[[ Data records, beginning ]]

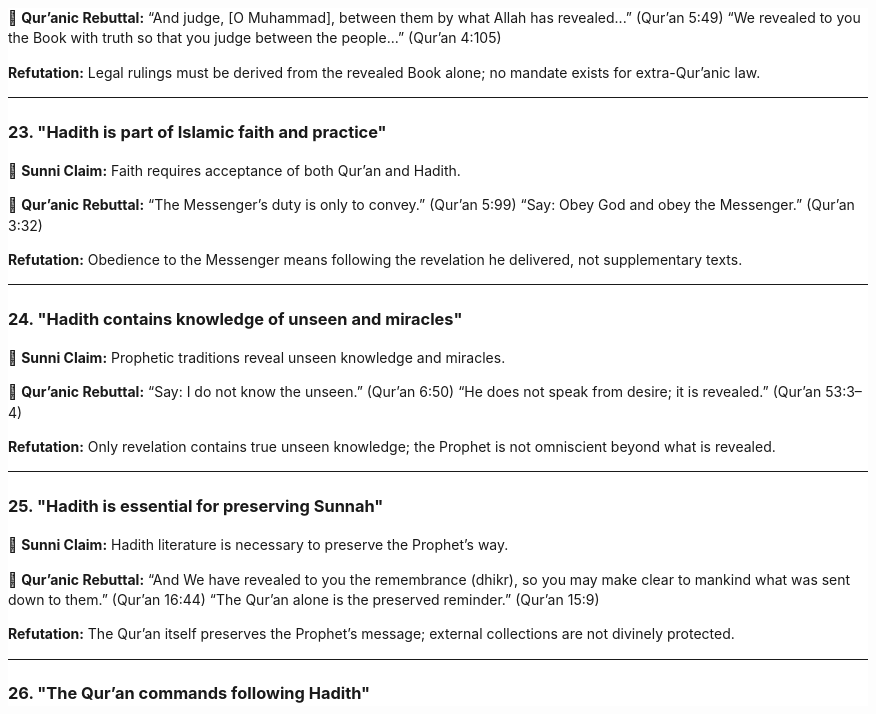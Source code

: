 📖 **Qur’anic Rebuttal:**
“And judge, \[O Muhammad], between them by what Allah has revealed...” (Qur’an 5:49)
“We revealed to you the Book with truth so that you judge between the people...” (Qur’an 4:105)

**Refutation:**
Legal rulings must be derived from the revealed Book alone; no mandate exists for extra-Qur’anic law.

---

### 23. "Hadith is part of Islamic faith and practice"

📌 **Sunni Claim:**
Faith requires acceptance of both Qur’an and Hadith.

📖 **Qur’anic Rebuttal:**
“The Messenger’s duty is only to convey.” (Qur’an 5:99)
“Say: Obey God and obey the Messenger.” (Qur’an 3:32)

**Refutation:**
Obedience to the Messenger means following the revelation he delivered, not supplementary texts.

---

### 24. "Hadith contains knowledge of unseen and miracles"

📌 **Sunni Claim:**
Prophetic traditions reveal unseen knowledge and miracles.

📖 **Qur’anic Rebuttal:**
“Say: I do not know the unseen.” (Qur’an 6:50)
“He does not speak from desire; it is revealed.” (Qur’an 53:3–4)

**Refutation:**
Only revelation contains true unseen knowledge; the Prophet is not omniscient beyond what is revealed.

---

### 25. "Hadith is essential for preserving Sunnah"

📌 **Sunni Claim:**
Hadith literature is necessary to preserve the Prophet’s way.

📖 **Qur’anic Rebuttal:**
“And We have revealed to you the remembrance (dhikr), so you may make clear to mankind what was sent down to them.” (Qur’an 16:44)
“The Qur’an alone is the preserved reminder.” (Qur’an 15:9)

**Refutation:**
The Qur’an itself preserves the Prophet’s message; external collections are not divinely protected.

---

### 26. "The Qur’an commands following Hadith"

[[ Data records, end ]]

**Exercise objective**
An exact copy is needed of the lines from the one containing "is essential for" through the end of the records.

**Solution to this problem**
### 25. "Hadith is essential for preserving Sunnah"

📌 **Sunni Claim:**
Hadith literature is necessary to preserve the Prophet’s way.

📖 **Qur’anic Rebuttal:**
“And We have revealed to you the remembrance (dhikr), so you may make clear to mankind what was sent down to them.” (Qur’an 16:44)
“The Qur’an alone is the preserved reminder.” (Qur’an 15:9)

**Refutation:**
The Qur’an itself preserves the Prophet’s message; external collections are not divinely protected.

---

### 26. "The Qur’an commands following Hadith"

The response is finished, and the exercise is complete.